What to do. Extract only the lines from the start of the entries below to the line with "a probabilistic model", inclusive; omit every picture.

[Opening Data under study section]

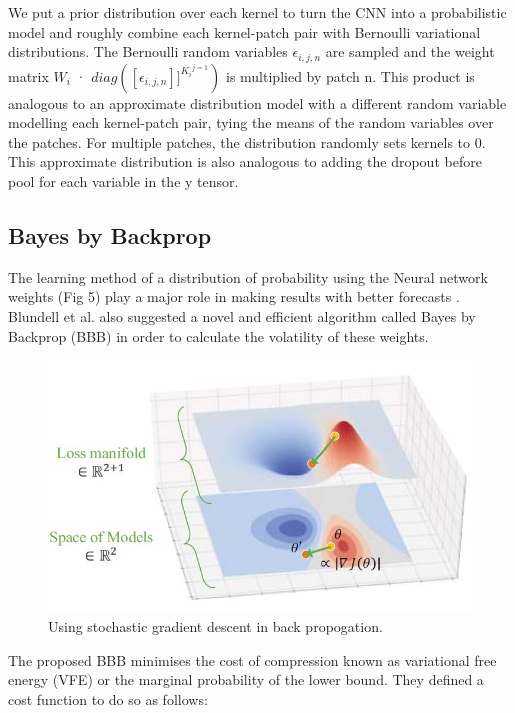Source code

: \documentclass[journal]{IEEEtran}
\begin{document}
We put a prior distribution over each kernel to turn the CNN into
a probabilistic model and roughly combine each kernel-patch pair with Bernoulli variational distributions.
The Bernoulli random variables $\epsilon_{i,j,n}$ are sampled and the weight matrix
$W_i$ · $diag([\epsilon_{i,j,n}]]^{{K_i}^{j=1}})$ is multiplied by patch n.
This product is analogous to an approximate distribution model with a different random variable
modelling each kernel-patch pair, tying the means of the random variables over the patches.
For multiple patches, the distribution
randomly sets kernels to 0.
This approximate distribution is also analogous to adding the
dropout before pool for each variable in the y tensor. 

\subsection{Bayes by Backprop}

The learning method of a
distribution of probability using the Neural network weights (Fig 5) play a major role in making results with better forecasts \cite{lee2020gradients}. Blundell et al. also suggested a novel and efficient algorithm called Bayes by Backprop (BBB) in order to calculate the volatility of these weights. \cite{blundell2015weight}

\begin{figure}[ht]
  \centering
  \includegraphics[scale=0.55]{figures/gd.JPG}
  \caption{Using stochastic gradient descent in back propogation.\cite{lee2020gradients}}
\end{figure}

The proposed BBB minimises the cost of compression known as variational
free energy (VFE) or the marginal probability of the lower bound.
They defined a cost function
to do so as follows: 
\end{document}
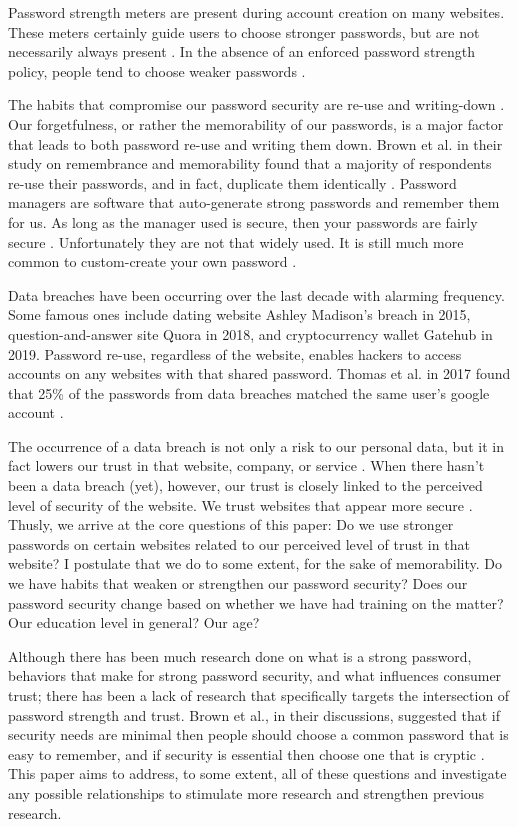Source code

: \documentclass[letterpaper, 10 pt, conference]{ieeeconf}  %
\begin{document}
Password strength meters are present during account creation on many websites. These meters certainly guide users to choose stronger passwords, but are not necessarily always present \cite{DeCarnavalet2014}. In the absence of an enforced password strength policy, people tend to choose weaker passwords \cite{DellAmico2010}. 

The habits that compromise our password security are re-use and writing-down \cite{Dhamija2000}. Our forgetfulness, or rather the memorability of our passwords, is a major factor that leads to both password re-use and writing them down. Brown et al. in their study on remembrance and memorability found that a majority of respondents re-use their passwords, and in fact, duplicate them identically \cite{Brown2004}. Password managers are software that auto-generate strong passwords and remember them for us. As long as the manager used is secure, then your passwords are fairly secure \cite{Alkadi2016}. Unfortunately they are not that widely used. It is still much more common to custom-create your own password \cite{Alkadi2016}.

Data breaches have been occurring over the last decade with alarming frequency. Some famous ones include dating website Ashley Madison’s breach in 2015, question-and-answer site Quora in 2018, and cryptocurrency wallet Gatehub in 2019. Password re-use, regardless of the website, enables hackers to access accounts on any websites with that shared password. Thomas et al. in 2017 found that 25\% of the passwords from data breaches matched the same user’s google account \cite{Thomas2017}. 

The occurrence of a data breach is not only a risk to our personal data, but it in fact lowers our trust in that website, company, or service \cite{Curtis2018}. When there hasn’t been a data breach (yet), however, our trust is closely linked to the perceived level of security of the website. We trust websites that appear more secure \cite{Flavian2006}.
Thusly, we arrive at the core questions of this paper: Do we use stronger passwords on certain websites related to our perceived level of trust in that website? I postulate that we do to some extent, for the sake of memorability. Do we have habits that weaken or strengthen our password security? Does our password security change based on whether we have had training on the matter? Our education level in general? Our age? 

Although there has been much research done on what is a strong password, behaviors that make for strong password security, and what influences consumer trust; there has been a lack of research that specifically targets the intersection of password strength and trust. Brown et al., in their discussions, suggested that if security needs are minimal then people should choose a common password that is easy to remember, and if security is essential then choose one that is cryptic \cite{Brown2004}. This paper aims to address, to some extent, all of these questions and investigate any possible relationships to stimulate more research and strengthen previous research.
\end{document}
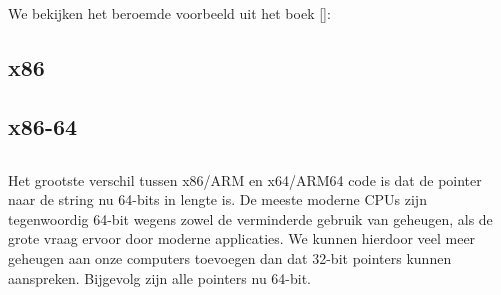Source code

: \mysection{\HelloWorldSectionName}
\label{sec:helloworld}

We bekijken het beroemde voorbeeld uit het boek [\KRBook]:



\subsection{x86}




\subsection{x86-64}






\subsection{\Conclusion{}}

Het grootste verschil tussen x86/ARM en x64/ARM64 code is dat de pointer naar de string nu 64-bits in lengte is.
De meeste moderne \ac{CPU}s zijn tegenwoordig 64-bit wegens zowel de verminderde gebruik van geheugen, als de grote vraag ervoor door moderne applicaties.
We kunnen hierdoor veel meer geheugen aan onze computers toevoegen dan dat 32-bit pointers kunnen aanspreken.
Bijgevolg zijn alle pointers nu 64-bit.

[Closing Data under study section]

Solved problem.
Source code

: \documentclass[journal]{IEEEtran}
\begin{document}
We put a prior distribution over each kernel to turn the CNN into
a probabilistic model and roughly combine each kernel-patch pair with Bernoulli variational distributions.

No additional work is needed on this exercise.